牧師のショートメッセージ
「キリストと教会を指して」
浜田文夫 牧師 2025年11月
エペソ5章21節-33節
このエペソ5章21節以下は、結婚式の式文に用いられ、夫婦となる二人への教えとしてよく読まれてきたが、最近は男女平等の観点から、ほとんど読まれることがなくなりました。しかし、31節で「それゆえ、男は父と母を離れ、その妻と結ばれ、二人は一体となる」という創世記が伝える夫婦の奥義を引用して、「私は、キリストと教会のことを指して言っているのです」と言います。それは、この個所全体について言えることでしょう。
23節の「キリストが教会のかしら」ということと、30節の「私たちはキリストのからだの部分」だということばは、互いに響き合い、その間に書かれていることを挟み込んでいます。「教会のかしら」と「からだの部分」という関係が、ここで語られている勧めの土台としてあるのです。そしてキリストが教会のかしらであるのは、私たちの罪のために死なれ、私たちの救いを成し遂げてくださったキリストを、神が教会のかしらとして与えて下さったからです。教会はそのキリストに従うところです。ここに「従う」と訳されたことばは、ただ言われた通り指示に従うのとは違い、「下に置く」という意味からなり、「自分を誰かの下に置く」ことを意味します。教会はキリストの下に自分自身をおくところです。
けれども、救いを成し遂げてくださったキリストは、「神の御姿であられる」方でしたが、「神としてのあり方を捨て」て、「ご自分を空しくして、しもべの姿をとり、人間と同じようになられ」(ピリピ2:6-7)ました。キリストが私たちの下に立たれ、そこで私たちを支えるようにして、私たちの罪を負って下さり、私たちに対するご自身の深い愛を明らかにされました。「キリストが教会を愛し、教会のためにご自分をささげられた」(25節)のです。

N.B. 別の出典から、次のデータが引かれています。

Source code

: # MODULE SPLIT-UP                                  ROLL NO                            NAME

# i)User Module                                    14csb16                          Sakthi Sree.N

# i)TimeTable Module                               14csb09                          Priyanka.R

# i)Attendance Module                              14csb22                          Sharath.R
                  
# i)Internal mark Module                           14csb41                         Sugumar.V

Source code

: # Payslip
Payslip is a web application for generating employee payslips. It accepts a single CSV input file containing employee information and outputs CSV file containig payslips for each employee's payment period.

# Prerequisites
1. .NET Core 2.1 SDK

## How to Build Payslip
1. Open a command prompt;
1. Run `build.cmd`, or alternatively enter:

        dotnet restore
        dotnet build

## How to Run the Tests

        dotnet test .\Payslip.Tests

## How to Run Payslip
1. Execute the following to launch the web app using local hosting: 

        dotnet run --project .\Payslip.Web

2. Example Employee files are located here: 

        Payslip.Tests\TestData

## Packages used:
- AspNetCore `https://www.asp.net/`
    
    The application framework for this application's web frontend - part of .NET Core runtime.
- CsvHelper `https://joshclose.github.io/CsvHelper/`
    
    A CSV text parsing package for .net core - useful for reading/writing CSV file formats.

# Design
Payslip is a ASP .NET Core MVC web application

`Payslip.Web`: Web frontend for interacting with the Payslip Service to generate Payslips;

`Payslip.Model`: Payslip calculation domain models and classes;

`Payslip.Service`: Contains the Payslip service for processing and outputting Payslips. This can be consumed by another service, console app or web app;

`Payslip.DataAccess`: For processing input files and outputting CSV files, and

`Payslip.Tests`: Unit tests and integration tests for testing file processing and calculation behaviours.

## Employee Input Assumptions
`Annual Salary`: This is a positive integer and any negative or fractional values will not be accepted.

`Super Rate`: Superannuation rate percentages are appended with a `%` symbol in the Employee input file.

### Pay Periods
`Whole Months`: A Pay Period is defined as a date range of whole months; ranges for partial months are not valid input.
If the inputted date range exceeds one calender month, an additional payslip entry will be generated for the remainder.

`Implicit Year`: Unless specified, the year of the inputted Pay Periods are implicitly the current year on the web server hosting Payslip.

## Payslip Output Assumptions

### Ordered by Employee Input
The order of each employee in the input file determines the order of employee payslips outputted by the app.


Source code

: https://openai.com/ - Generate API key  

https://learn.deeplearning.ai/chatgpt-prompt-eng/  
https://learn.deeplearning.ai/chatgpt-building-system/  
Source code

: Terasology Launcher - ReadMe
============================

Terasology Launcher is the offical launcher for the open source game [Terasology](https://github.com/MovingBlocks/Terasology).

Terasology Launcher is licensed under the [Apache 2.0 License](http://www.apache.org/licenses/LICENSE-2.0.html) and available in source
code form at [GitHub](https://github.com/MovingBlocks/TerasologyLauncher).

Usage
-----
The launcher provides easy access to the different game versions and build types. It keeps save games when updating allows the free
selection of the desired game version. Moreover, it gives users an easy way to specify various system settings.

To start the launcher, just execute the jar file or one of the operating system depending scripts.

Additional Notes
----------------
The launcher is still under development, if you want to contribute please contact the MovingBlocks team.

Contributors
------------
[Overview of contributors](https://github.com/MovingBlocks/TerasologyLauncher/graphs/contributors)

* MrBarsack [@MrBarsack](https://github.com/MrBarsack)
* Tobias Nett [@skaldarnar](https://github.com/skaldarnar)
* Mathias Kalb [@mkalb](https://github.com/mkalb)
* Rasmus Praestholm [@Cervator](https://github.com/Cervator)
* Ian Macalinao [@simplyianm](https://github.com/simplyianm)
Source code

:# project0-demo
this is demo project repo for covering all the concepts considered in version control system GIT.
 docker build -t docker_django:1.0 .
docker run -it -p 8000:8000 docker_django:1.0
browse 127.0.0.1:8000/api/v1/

「キリストがそうされたのは、みことばにより、水の洗いをもって、教会をきよめて聖なるものと」し、「栄光の教会を、ご自分の前に立たせるため」(26節、27節)だと言います。それは婚礼の日に花婿の前に立つ、汚れ無き花嫁をイメージしています。「水の洗いをもって」とは、洗礼のことを意味しています。洗礼は信仰を告白した私たち個人のことでだけではなくて、「教会をきよめる」というキリストのみわざでもあります。私たちはそのような教会を、信じる対象としてよりも、見える惨めで罪多き現実として捉えることが多いのですが、「栄光の教会を、ご自分の前に立たせる」日のために、キリストがまさにこの教会を愛し、教会を今も支えておられることを、信じることが大切なのです。
そして、そのために、そのように愛し従うことが、夫と妻との関係にも求められているのです。